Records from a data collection
____
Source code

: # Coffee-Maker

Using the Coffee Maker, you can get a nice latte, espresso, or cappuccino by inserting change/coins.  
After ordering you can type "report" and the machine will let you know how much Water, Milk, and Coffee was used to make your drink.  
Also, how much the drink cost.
____
◆ WORK TASK
Check each line of the records above for the word "much" and report how many lines have it, as a number only.

◆ FINISHED TASK
2